Вопрос — помогать или не помогать сыну — даже не стоял. Отец был щедр, постоянен, и никакие эмоции здесь роли не играли. Для матери в те годы Симонов стал якорем — в 1948-м ее уволили из Радиокомитета по пятому пункту. Мы жили практически благодаря его деньгам. Он исполнял свой отцовский долг до моего шестнадцатилетия, после я стал зарабатывать деньги сам. Другое дело, что встречались мы редко...
А помню я отца уже с 1946 года. Когда мне было семь лет, его послали в Японию, а через четыре месяца на обратном пути, буквально сняв с поезда, пересадили на самолет и отправили в Америку. Заокеанские селебрити принимали делегацию советских писателей с большим пиететом, тем более что у отца в Америке только что вышла повесть «Дни и ночи» (в переводе она называлась «Дни и ночи Сталинграда»). Он был на съемках у Чаплина, общался с Бетт Дэвис и Гэри Купером, с актерами, писателями, издателями... Папаша, как выяснилось впоследствии, был не чужд риторики.

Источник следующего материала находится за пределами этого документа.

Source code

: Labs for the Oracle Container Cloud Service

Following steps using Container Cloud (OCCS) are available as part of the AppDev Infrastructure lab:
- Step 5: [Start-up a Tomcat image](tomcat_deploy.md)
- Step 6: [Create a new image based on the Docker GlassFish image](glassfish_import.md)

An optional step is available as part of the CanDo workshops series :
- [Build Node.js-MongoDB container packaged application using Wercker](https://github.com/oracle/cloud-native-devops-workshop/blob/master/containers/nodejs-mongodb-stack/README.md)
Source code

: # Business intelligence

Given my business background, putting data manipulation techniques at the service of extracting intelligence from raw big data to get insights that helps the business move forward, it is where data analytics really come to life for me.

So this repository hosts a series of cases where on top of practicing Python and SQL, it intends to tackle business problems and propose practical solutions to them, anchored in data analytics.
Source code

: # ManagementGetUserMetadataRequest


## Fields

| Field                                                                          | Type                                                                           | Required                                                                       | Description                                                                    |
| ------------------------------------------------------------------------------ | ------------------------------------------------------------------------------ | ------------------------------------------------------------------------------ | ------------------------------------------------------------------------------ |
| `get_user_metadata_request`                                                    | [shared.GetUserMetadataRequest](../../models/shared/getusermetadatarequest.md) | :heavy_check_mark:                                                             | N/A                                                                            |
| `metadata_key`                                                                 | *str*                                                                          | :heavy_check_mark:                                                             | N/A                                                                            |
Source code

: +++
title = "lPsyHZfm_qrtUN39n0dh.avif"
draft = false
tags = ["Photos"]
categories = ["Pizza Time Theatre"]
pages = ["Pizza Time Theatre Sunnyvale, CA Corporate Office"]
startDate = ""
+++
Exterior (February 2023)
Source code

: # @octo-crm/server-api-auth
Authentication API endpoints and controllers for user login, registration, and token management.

На приеме в клубе главных редакторов американских газет он долго придумывал, что бы такое сказать в своем выступлении, чтобы, с одной стороны, найти подход к американцам, а с другой — не уронить лицо советского человека. И произнес прочувствованную речь о своих двух оставшихся с мамой в Москве сыновьях — прибавив в конце, что не хотел бы, чтобы им пришлось пережить новую войну. Эта речь была по сути дела демагогией. Не знаю, часто ли он видел Толю, сына Серовой, но меня, сына Ласкиной, уж точно редко. И кого он считал единственной мамой, осталось загадкой. Но выплыл он среди газетно-журнальных западных «гиен» с нашей помощью.